### What you need to do
In the records below, find the line containing "vs $\sigma$ value"; give it again exactly, along with every line that follows, and nothing else.

### Material provided
◆ ◆ ◆ ◆ ◆
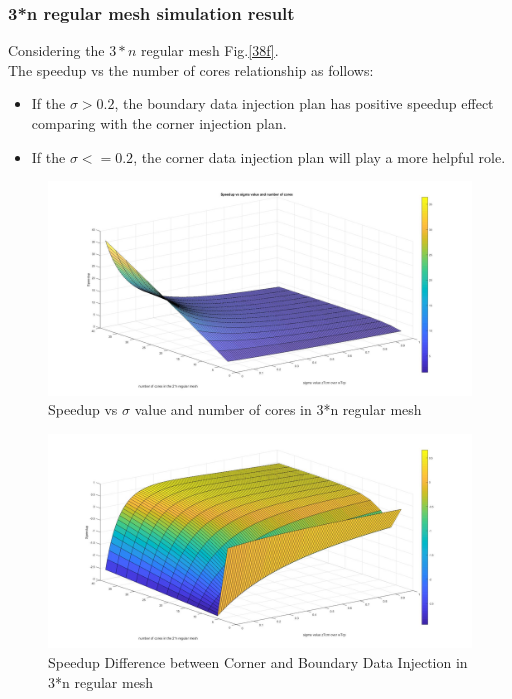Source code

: \vspace*{50pt}

\subsubsection{3*n regular mesh simulation result}

Considering the $3*n $ regular mesh Fig.\ref{38f}.\\

The speedup vs the number of cores relationship as follows:

\begin{itemize}
\item If the $\sigma > 0.2$, the boundary data injection plan has positive speedup effect comparing with the corner injection plan. 
\item If the $\sigma <= 0.2$, the corner data injection plan will play a more helpful role.
\end{itemize}

\begin{figure}[h]
\centering\includegraphics[width=0.85\linewidth]{figure/nocorner3n}
\caption{Speedup vs $\sigma$ value and number of cores in 3*n regular mesh}
\label{nocorner3n}
\end{figure}

\begin{figure}[h]
\centering\includegraphics[width=0.85\linewidth]{figure/nobc3n}
\caption{Speedup Difference between Corner and Boundary Data Injection in 3*n regular mesh}
\label{nobc3n}
\end{figure}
◆ ◆ ◆ ◆ ◆
### Problem solution
\caption{Speedup vs $\sigma$ value and number of cores in 3*n regular mesh}
\label{nocorner3n}
\end{figure}

\begin{figure}[h]
\centering\includegraphics[width=0.85\linewidth]{figure/nobc3n}
\caption{Speedup Difference between Corner and Boundary Data Injection in 3*n regular mesh}
\label{nobc3n}
\end{figure}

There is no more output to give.